Antonio Gramsci - Various Extracts

See also Chris Barker',Questions of culture and ideology: Gramsci, ideology and hegemony’, Foundations of Cultural Studies, London: Sage 2000, p.59ff., in “Classroom / Postcolonial Fiction”, infra.

The status of folklore as unofficial rather than élite or official discourse, and its centrality to Antonio Gramsci’s Marxist philosophy, has led to a third association of folklore with subalternity that has been very influential in cultural studies. According to Gramsci, folklore is not picturesque, but instead comprises the anachronistic and fossilised ‘conceptions of the world and life’ that keep subaltern or subordinate groups subordinate. The often fatalistic, and frequently melodramatic, folkloric worldview lacks critical coherence because subalterns ‘cannot possess conceptions which are elaborated, systematic, politically organised, and centralised in their albeit contradictory developments’. (Antonio Gramsci, Antonio Gramsci: Selections from Cultural Writings, Harvard UP 1985, p.189; cited by Laura O’Connor in the ‘War of the Womb’: Folklore and Nuala Ní Dhomhnaill’, contrib. to PGLIB Conf. 1998.)

"The normal exercise of hegemony on the classical terrain of the parliamentary regime is characterised by the combination of force and consent, which balance each other reciprocally without force predominating excessively over consent. Indeed, the attempt is always to ensure that force would appear to be based on the consent of the majority expressed by the so-called organs of public-opinion, newspapers and associations." (Selections from the Prison Notebooks, ed. Q. Hoare & G. Nowell-Smith, London; Lawrence & Wishart 1971, p.80; quoted in Chris Barker',Questions of culture and ideology: Gramsci, ideology and hegemony’, Foundations of Cultural Studies, London: Sage 2000, p.59ff.)

"Every philosophical current leaves behind it a sediment of "common sense"; this is the document of its historical effectiveness. Common sense is not rigid and immobile but is continually transforming itself, enriching itself with scientific ideas and with philosophical opinions which have entered ordinary life. Common sense creates the folklore of the future, that is as a relatively rigid phase of popular knowledge at a give place and time. (1971, p.362; in Barker, op. cit., p.60.)

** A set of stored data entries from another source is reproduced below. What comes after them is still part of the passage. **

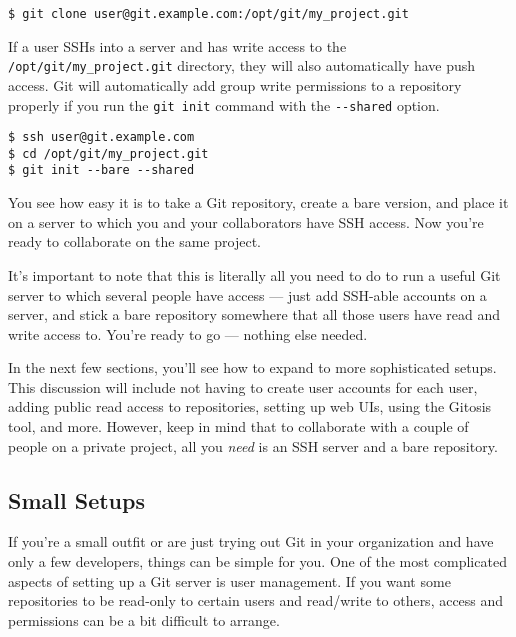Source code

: \documentclass[a4paper]{book}
\begin{document}
\begin{shaded}\begin{verbatim}
$ git clone user@git.example.com:/opt/git/my_project.git
\end{verbatim}\end{shaded}

If a user SSHs into a server and has write access to the \texttt{/opt/git/my\_project.git} directory, they will also automatically have push access. Git will automatically add group write permissions to a repository properly if you run the \texttt{git init} command with the \texttt{-{}-shared} option.

\begin{shaded}\begin{verbatim}
$ ssh user@git.example.com
$ cd /opt/git/my_project.git
$ git init --bare --shared
\end{verbatim}\end{shaded}

You see how easy it is to take a Git repository, create a bare version, and place it on a server to which you and your collaborators have SSH access. Now you're ready to collaborate on the same project.

It's important to note that this is literally all you need to do to run a useful Git server to which several people have access --- just add SSH-able accounts on a server, and stick a bare repository somewhere that all those users have read and write access to. You're ready to go --- nothing else needed.

In the next few sections, you'll see how to expand to more sophisticated setups. This discussion will include not having to create user accounts for each user, adding public read access to repositories, setting up web UIs, using the Gitosis tool, and more. However, keep in mind that to collaborate with a couple of people on a private project, all you \emph{need} is an SSH server and a bare repository.

\subsection{Small Setups}

If you're a small outfit or are just trying out Git in your organization and have only a few developers, things can be simple for you. One of the most complicated aspects of setting up a Git server is user management. If you want some repositories to be read-only to certain users and read/write to others, access and permissions can be a bit difficult to arrange.
\end{document}
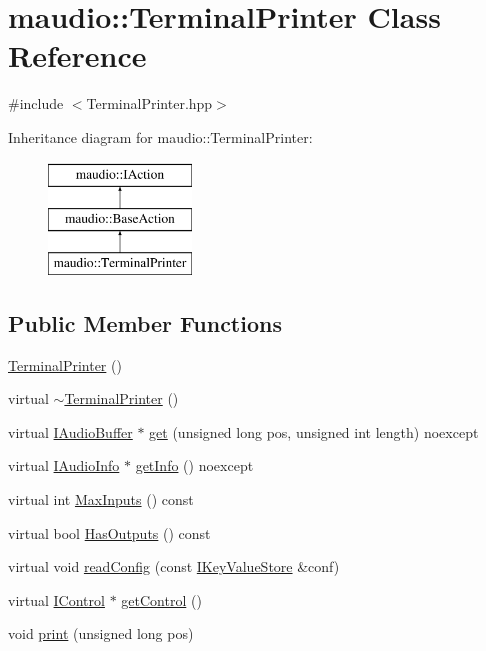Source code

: \hypertarget{classmaudio_1_1TerminalPrinter}{\section{maudio\-:\-:Terminal\-Printer Class Reference}
\label{classmaudio_1_1TerminalPrinter}
}


{\ttfamily \#include $<$Terminal\-Printer.\-hpp$>$}

Inheritance diagram for maudio\-:\-:Terminal\-Printer\-:\begin{figure}[H]
\begin{center}
\leavevmode
\includegraphics[height=3.000000cm]{classmaudio_1_1TerminalPrinter}
\end{center}
\end{figure}
\subsection*{Public Member Functions}
\begin{DoxyCompactItemize}
\item 
\hyperlink{classmaudio_1_1TerminalPrinter_abd8163dacd3a72c054bcc1a3a0431a32}{Terminal\-Printer} ()
\item 
virtual \hyperlink{classmaudio_1_1TerminalPrinter_a63e4fe3cae91beb77a27461d29f78c98}{$\sim$\-Terminal\-Printer} ()
\item 
virtual \hyperlink{classmaudio_1_1IAudioBuffer}{I\-Audio\-Buffer} $\ast$ \hyperlink{classmaudio_1_1TerminalPrinter_a27f779bcd81b68ffad732a6da669f8fe}{get} (unsigned long pos, unsigned int length) noexcept
\item 
virtual \hyperlink{classmaudio_1_1IAudioInfo}{I\-Audio\-Info} $\ast$ \hyperlink{classmaudio_1_1TerminalPrinter_ae0d8b73356c360bfdd10d32ec829af85}{get\-Info} () noexcept
\item 
virtual int \hyperlink{classmaudio_1_1TerminalPrinter_af895f464f3d51be9d44750e96dabf8f1}{Max\-Inputs} () const 
\item 
virtual bool \hyperlink{classmaudio_1_1TerminalPrinter_a3fdb9711d0d767e9acd0d01b3c7644da}{Has\-Outputs} () const 
\item 
virtual void \hyperlink{classmaudio_1_1TerminalPrinter_a3888206cd622627b441ca00cca6d87e2}{read\-Config} (const \hyperlink{classmaudio_1_1IKeyValueStore}{I\-Key\-Value\-Store} \&conf)
\item 
virtual \hyperlink{classmaudio_1_1IControl}{I\-Control} $\ast$ \hyperlink{classmaudio_1_1TerminalPrinter_acef99a9118ebb6908166d8e97e7bb3e9}{get\-Control} ()
\item 
void \hyperlink{classmaudio_1_1TerminalPrinter_aff5c0d18138794ceea7fd4f4616d5b13}{print} (unsigned long pos)
\end{DoxyCompactItemize}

[Note: Tony Bennett ( Culture: A Reformer’s Science , 1998) critiques Gramsci on the basis that his hankering after 'organic intellectuals’ functioning as 'leaders’ is contrary to the dominant mode of ideological transmission in contemporary culture, which is entailed in the notion of 'govvernmentality’ and shares more in Michel Foucault’s conception of the 'discourse’ as a configuration of 'knowledge/power’ - given that for Foucault there is not an orginatory source of power but rather, that power is dispersed in a 'region’ of culture and the particular technologies pertaining to it. See Barker, pp.366ff.]